By default, no. The model name must match the one configured in config.model.name. If a different model is specified in the request, the plugin returns a 400 error.
However, if you set model_alias on a target, clients can send the alias value in the model field instead of the actual provider model name. The plugin matches the request to the target with the corresponding alias. See Route requests to different models using model aliases for an example.
Can I override temperature, top_p, and top_k from the request?
Yes. The values for temperature, top_p, and top_k in the request take precedence over those set in config.targets.model.options.
Can I override authentication values from the request?
Yes, but only if config.targets.auth.allow_override is set to true in the plugin configuration.
When enabled, this allows request-level auth parameters (such as API keys or bearer tokens) to override the static values defined in the plugin.
What algorithm does ai-proxy-advanced use for selecting the lowest latency target?
It uses Kong’s built-in load balancing mechanism with the EWMA (Exponentially Weighted Moving Average) algorithm to dynamically route traffic to the backend with the lowest observed latency.
What is the duration of the learning phase with AI Proxy Advanced?
There’s no fixed time window. EWMA continuously updates with every response, giving more weight to recent observations. Older latencies decay over time, but still contribute in smaller proportions.
How does AI Proxy Advanced distribute traffic once a faster model is identified?
The fastest model gets a majority of traffic, but Kong never sends 100% to a single target unless it’s the only one available. In practice, the dominant target may receive ~90–99% of traffic, depending on how much better its EWMA score is.
Does the system continue testing other targets when the AI Proxy Advanced plugin identifies the fastest model?
Yes. EWMA ensures all targets continue to receive a small amount of traffic. This ongoing probing lets the system adapt if a previously slower model becomes faster later.

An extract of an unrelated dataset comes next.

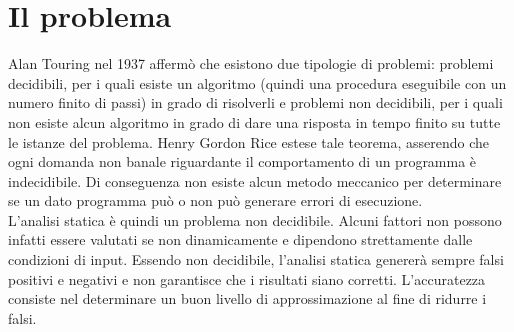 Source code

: \section{Il problema}
Alan Touring\cite{turing} nel 1937 affermò che esistono due tipologie di problemi: problemi decidibili, per i quali esiste un algoritmo (quindi una procedura eseguibile con un numero finito di passi) in grado di risolverli e problemi non decidibili, per i quali non esiste alcun algoritmo in grado di dare una risposta in tempo finito su tutte le istanze del problema. Henry Gordon Rice estese tale teorema\cite{rice}, asserendo che ogni domanda non banale riguardante il comportamento di un programma è indecidibile. Di conseguenza non esiste alcun metodo meccanico per determinare se un dato programma può o non può generare errori di esecuzione.\\
L'analisi statica è quindi un problema non decidibile. Alcuni fattori non possono infatti essere valutati se non dinamicamente e dipendono strettamente dalle condizioni di input. Essendo non decidibile, l'analisi statica genererà sempre falsi positivi e negativi e non garantisce che i risultati siano corretti. L'accuratezza consiste nel determinare un buon livello di approssimazione al fine di ridurre i falsi.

What’s the approximate percentage of traffic sent to non-dominant targets with AI Proxy Advanced?
While exact percentages vary with latency gaps, less performant targets typically get between 0.1%–5% of traffic, just enough to keep updating their EWMA score for comparison.
How do I resolve the MemoryDB error Number of indexes exceeds the limit?
If you see the following error in the logs:
failed to create memorydb instance failed to create index: LIMIT Number of indexes (11) exceeds the limit (10)This means that the hardcoded MemoryDB instance limit has been reached. To resolve this, create more MemoryDB instances to handle multiple AI Proxy Advanced plugin instances.